= Instructions for the task =
Gather all lines from the material that contain the word "documentclass".

************

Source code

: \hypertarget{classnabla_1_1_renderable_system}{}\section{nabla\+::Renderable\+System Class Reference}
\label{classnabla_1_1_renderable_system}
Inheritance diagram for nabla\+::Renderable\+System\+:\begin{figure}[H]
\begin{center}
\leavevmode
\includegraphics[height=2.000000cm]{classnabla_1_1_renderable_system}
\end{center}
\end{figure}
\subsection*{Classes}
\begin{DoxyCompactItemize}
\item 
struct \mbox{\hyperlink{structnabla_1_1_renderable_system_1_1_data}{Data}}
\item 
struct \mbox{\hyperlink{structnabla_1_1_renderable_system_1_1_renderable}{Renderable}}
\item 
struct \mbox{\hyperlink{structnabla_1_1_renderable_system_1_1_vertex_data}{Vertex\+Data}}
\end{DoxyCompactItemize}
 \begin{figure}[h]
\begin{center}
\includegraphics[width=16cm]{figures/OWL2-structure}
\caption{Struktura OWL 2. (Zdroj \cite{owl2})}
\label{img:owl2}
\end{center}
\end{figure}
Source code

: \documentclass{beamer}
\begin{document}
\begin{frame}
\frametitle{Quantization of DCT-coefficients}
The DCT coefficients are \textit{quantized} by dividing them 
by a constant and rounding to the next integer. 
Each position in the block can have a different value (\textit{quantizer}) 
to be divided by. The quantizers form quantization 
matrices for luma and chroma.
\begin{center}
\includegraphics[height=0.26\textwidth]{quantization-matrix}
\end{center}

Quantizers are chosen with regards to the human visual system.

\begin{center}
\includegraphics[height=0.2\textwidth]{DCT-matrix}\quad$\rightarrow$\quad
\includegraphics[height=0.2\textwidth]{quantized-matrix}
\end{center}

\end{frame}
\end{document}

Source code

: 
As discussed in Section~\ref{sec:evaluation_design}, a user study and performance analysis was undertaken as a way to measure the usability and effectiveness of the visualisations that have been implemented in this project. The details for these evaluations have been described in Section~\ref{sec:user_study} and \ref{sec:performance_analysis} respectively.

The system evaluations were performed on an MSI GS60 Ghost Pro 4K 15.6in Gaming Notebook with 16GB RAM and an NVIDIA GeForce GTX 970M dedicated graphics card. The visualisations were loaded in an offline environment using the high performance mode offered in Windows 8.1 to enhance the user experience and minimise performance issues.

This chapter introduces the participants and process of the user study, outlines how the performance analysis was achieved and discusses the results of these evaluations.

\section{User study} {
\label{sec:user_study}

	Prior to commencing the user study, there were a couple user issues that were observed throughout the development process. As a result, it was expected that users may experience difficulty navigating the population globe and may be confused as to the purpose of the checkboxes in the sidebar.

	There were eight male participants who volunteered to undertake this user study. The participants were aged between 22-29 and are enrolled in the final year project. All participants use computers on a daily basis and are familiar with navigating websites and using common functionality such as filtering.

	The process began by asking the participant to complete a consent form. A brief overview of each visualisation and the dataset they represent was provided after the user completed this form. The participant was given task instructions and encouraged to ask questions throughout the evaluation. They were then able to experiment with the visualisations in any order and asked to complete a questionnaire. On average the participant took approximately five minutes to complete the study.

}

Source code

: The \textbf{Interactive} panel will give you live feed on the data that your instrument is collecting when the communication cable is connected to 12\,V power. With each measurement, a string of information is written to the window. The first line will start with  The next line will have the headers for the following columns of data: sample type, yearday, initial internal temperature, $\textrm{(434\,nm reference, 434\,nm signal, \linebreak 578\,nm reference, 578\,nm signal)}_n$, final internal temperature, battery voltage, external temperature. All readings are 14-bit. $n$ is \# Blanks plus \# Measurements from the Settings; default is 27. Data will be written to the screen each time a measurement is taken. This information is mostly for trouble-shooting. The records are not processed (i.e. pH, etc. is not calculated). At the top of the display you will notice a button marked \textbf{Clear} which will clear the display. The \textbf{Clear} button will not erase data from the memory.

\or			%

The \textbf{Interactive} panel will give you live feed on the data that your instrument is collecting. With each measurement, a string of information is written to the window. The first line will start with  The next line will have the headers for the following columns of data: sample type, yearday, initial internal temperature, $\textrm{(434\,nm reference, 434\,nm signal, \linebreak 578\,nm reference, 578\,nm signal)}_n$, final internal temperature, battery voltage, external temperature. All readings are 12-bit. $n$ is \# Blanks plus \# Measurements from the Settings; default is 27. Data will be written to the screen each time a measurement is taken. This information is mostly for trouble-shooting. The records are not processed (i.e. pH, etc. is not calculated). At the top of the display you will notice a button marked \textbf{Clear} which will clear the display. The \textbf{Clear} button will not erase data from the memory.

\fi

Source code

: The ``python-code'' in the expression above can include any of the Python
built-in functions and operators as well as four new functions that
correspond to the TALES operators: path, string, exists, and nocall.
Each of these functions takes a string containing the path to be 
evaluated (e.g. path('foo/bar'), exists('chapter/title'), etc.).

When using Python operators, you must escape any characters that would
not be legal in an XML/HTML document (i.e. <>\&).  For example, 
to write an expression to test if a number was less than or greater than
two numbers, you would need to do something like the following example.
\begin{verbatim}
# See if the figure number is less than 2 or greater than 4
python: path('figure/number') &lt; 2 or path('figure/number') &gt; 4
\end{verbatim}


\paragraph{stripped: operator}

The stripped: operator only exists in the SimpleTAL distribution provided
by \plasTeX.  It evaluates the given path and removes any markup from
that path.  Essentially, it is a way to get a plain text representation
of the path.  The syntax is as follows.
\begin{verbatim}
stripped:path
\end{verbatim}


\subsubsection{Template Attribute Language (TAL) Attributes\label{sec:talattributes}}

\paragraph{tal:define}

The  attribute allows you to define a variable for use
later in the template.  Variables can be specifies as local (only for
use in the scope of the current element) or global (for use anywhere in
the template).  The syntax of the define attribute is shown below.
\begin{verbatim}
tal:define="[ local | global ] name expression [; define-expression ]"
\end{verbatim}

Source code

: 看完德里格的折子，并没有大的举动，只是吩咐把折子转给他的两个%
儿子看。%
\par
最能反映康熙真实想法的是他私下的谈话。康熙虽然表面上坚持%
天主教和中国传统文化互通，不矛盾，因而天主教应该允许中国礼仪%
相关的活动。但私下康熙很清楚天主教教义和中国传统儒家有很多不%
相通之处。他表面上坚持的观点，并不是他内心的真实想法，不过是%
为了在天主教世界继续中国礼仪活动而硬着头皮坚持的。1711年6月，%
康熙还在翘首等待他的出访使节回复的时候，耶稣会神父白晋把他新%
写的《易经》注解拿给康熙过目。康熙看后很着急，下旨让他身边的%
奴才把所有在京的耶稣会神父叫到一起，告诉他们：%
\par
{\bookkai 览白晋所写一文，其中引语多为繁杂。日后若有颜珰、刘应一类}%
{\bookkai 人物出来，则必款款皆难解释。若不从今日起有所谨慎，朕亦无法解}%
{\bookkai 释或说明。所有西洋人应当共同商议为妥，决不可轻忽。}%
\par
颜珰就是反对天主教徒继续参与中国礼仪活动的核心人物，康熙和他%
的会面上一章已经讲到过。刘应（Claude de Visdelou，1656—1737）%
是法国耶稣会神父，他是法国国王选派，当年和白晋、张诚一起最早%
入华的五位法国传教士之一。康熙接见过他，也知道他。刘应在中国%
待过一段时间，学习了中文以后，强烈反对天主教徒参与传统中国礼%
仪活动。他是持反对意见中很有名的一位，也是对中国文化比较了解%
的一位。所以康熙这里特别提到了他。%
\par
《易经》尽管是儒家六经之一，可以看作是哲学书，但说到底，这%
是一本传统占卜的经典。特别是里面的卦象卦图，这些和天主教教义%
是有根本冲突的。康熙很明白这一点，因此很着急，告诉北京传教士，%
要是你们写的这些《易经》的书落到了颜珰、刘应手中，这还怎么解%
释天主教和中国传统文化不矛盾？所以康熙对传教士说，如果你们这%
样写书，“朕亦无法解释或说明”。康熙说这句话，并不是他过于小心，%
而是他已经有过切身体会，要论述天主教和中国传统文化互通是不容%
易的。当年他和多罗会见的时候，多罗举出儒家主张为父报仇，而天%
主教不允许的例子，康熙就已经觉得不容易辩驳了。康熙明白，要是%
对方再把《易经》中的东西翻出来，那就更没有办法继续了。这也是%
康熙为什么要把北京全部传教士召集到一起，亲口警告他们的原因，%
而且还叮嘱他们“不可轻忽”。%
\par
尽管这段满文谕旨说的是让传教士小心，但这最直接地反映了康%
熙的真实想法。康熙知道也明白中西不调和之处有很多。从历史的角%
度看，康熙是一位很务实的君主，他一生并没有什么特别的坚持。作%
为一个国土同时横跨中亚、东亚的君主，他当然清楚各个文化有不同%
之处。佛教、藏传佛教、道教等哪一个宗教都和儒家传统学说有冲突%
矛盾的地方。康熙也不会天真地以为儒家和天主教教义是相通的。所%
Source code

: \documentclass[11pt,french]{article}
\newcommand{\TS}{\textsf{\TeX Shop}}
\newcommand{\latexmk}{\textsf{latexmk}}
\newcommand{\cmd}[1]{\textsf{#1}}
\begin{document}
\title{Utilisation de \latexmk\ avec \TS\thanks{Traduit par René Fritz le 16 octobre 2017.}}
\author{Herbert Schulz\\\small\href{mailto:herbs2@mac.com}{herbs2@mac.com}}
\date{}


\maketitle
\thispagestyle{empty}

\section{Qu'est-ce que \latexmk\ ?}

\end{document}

************

= Your response =
: \documentclass{beamer}
: \documentclass[11pt,french]{article}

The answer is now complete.